Men, babies, and duct-taped diapers
There are many women who don’t trust their husbands alone with the children. They’re afraid that he’ll forget to change the diaper, forget to feed the child, or lose the baby somewhere.
I am of a different opinion. I think men are perfectly capable of caring for the children. But it’ll definitely be different from your method. And that’s okay.
Once, I came home to find my husband holding the baby in the bathtub, running warm water from the faucet over our son’s bare bottom. Apparently he’d had an anti-gravity diaper, and short of hosing him off outside, this was the best my hubby could do.
Another time, I came home to find all the lights off, and Star Wars blaring at full volume. My son was in the swing full-speed, his little eyes wide open while light sabers dueled and laser beams shot across the screen. He was entranced. And better, not screaming.
Would I have ever considered these methods? Probably not. And that’s why men do just fine with the kids when we trust them.
What’s the most bizarre thing your husband has done to the kids?

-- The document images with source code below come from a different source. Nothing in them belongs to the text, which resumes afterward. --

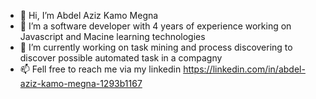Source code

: - 👋 Hi, I’m Abdel Aziz Kamo Megna
- 👀 I’m a software developer with 4 years of experience working on Javascript and Macine learning technologies
- 🌱 I’m currently working on task mining and process discovering to discover possible automated task in a compagny
- 📫 Fell free to reach me via my linkedin https://linkedin.com/in/abdel-aziz-kamo-megna-1293b1167
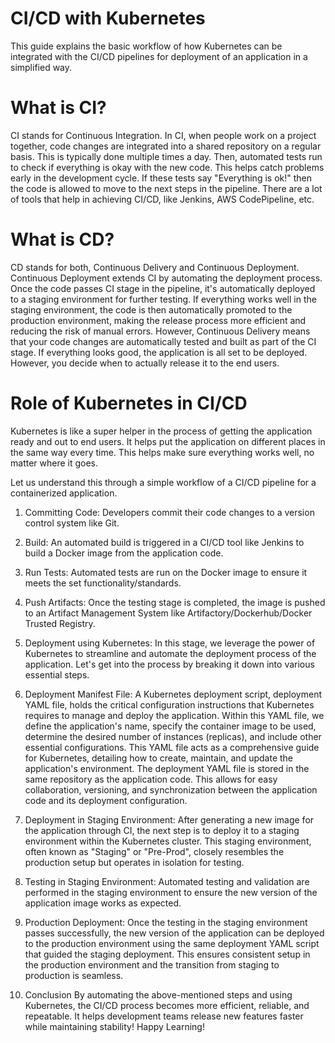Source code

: 
# CI/CD with Kubernetes

This guide explains the basic workflow of how Kubernetes can be integrated with the CI/CD pipelines for deployment of an application in a simplified way.

# What is CI?

CI stands for Continuous Integration. In CI, when people work on a project together, code changes are integrated into a shared repository on a regular basis. This is typically done multiple times a day. Then, automated tests run to check if everything is okay with the new code. This helps catch problems early in the development cycle. If these tests say "Everything is ok!" then the code is allowed to move to the next steps in the pipeline. There are a lot of tools that help in achieving CI/CD, like Jenkins, AWS CodePipeline, etc.

# What is CD?

CD stands for both, Continuous Delivery and Continuous Deployment. Continuous Deployment extends CI by automating the deployment process. Once the code passes CI stage in the pipeline, it's automatically deployed to a staging environment for further testing. If everything works well in the staging environment, the code is then automatically promoted to the production environment, making the release process more efficient and reducing the risk of manual errors. However, Continuous Delivery means that your code changes are automatically tested and built as part of the CI stage. If everything looks good, the application is all set to be deployed. However, you decide when to actually release it to the end users.

# Role of Kubernetes in CI/CD

Kubernetes is like a super helper in the process of getting the application ready and out to end users. It helps put the application on different places in the same way every time. This helps make sure everything works well, no matter where it goes.

Let us understand this through a simple workflow of a CI/CD pipeline for a containerized application.

1. Committing Code: Developers commit their code changes to a version control system like Git.

2. Build: An automated build is triggered in a CI/CD tool like Jenkins to build a Docker image from the application code.

3. Run Tests: Automated tests are run on the Docker image to ensure it meets the set functionality/standards.

4. Push Artifacts: Once the testing stage is completed, the image is pushed to an Artifact Management System like Artifactory/Dockerhub/Docker Trusted Registry.

5. Deployment using Kubernetes: In this stage, we leverage the power of Kubernetes to streamline and automate the deployment process of the application. Let's get into the process by breaking it down into various essential steps.

6. Deployment Manifest File: A Kubernetes deployment script, deployment YAML file, holds the critical configuration instructions that Kubernetes requires to manage and deploy the application. Within this YAML file, we define the application's name, specify the container image to be used, determine the desired number of instances (replicas), and include other essential configurations. This YAML file acts as a comprehensive guide for Kubernetes, detailing how to create, maintain, and update the application's environment. The deployment YAML file is stored in the same repository as the application code. This allows for easy collaboration, versioning, and synchronization between the application code and its deployment configuration.

7. Deployment in Staging Environment: After generating a new image for the application through CI, the next step is to deploy it to a staging environment within the Kubernetes cluster. This staging environment, often known as "Staging" or "Pre-Prod", closely resembles the production setup but operates in isolation for testing.

8. Testing in Staging Environment: Automated testing and validation are performed in the staging environment to ensure the new version of the application image works as expected.

9. Production Deployment: Once the testing in the staging environment passes successfully, the new version of the application can be deployed to the production environment using the same deployment YAML script that guided the staging deployment. This ensures consistent setup in the production environment and the transition from staging to production is seamless.

10. Conclusion
By automating the above-mentioned steps and using Kubernetes, the CI/CD process becomes more efficient, reliable, and repeatable. It helps development teams release new features faster while maintaining stability! Happy Learning!

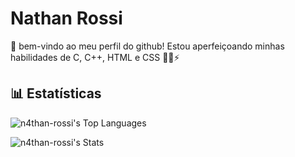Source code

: # Nathan Rossi
👋 bem-vindo ao meu perfil do github! Estou aperfeiçoando minhas habilidades de C, C++, HTML e CSS 🧑‍💻⚡

## 📊 Estatísticas
![n4than-rossi's Top Languages](https://github-readme-stats.vercel.app/api/top-langs/?username=n4than-rossi&theme=react&show_icons=true&hide_border=false&layout=compact)

![n4than-rossi's Stats](https://github-readme-stats.vercel.app/api?username=n4than-rossi&theme=react&show_icons=true&hide_border=false&count_private=true)
<!--
**N4than-Rossi/N4than-Rossi** is a ✨ _special_ ✨ repository because its `README.md` (this file) appears on your GitHub profile.

Here are some ideas to get you started:

- 🔭 I’m currently working on ...
- 🌱 I’m currently learning ...
- 👯 I’m looking to collaborate on ...
- 🤔 I’m looking for help with ...
- 💬 Ask me about ...
- 📫 How to reach me: ...
- 😄 Pronouns: ...
- ⚡ Fun fact: ...
-->
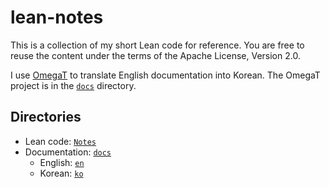 # lean-notes

This is a collection of my short Lean code for reference. You are free to reuse the content under the terms of the Apache License, Version 2.0.

I use [OmegaT][omt] to translate English documentation into Korean. The OmegaT project is in the [`docs`](./docs) directory.

## Directories

* Lean code: [`Notes`](./Notes)
* Documentation: [`docs`](./docs)
  * English: [`en`](./docs/en)
  * Korean: [`ko`](./docs/ko)

[omt]: https://omegat.org/
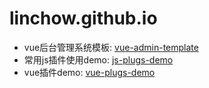 # linchow.github.io

- vue后台管理系统模板: [vue-admin-template](https://linchow.github.io/vue-admin-template/)
- 常用js插件使用demo: [js-plugs-demo](https://linchow.github.io/js-plugs-demo/)
- vue插件demo: [vue-plugs-demo](https://linchow.github.io/js-plugs-demo/)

Historic trivia: To make your own yeast, you use flour, salt, and boiling hop water. Add potatoes, sugar, and sometimes ginger. The potato is the best form of starch for the growth of yeast. (From the Boston Cook Book 1885)









Rene Says:
Sharon Says:
I have no compunction about leaving the kiddos with my husband. He’s great with them. I can’t think of anything strange he’s done off the top of my head. We have one of those share and share alike households. He does almost as much cooking and cleaning as I do.
Larissa Says:
Ahem. My husband is severely challenged when it comes to taking care of the kid. The VERY FIRST time I left him alone with my son (one month old,) he called me all panicked because the baby wouldn’t stop crying. “I’ve tried everything,” he said, sounding VERY frustrated. “I burped him, I changed his diaper, I rocked him, I changed his clothes. The kid won’t stop screaming!”
Me: Did you feed him?
Him: (dead silence)
Me: Well?
Him: Oh, yeah. You gotta feed ‘em.
Sigh. THAT is why I’m afraid to leave him with my son.
kacey Says:
Well, the problem with leaving the kids with their father for a weekend…even if he can keep from killing them (and remember to feed them, LOL Larissa!) is that he won’t do all the other stuff that needs to be done. Grocery shop, laundry, clean house, pay bills, etc, etc. So if he makes some kind of remark about “that wasn’t hard. See the kids are still alive”. Just roll your eyes at him, or perhaps pat him on the head…
Suzanne Says:
Yeah, my husband is great with the kids but when they were LITTLE he thought he couldn’t take care of them and do ANYTHING ELSE AT THE SAME TIME. Argh.
Amy K. Says:
ROFL I love your stories, Michelle.
I’m with Kacey and Suzanne. I can’t think of any odd things he’s done (that I KNOW of) but when he has to take care of the kids, that’s ALL he does. Piece of cake. Not.
Mary Says:
My husband is pretty good with little ones. But I don’t know about the feeding part.
Michelle Says:
Larissa–LOL! You are too funny.
Suzanne, Kacey and Amy–You are so right! They just can’t multitask the way we can. Heck, I just grab the babies and do what I need to do.
Rene–Motherhood is kind of like trial by fire, isn’t it??
katie Says:
Mine is a geat baby wrangler. He can do almost as much as I can with a baby tucked in an arm. He isn’t bad with the little ones, but, as he told me after our first date-arguement, “I’m just not very good with teenage girls.” And he still isn’t.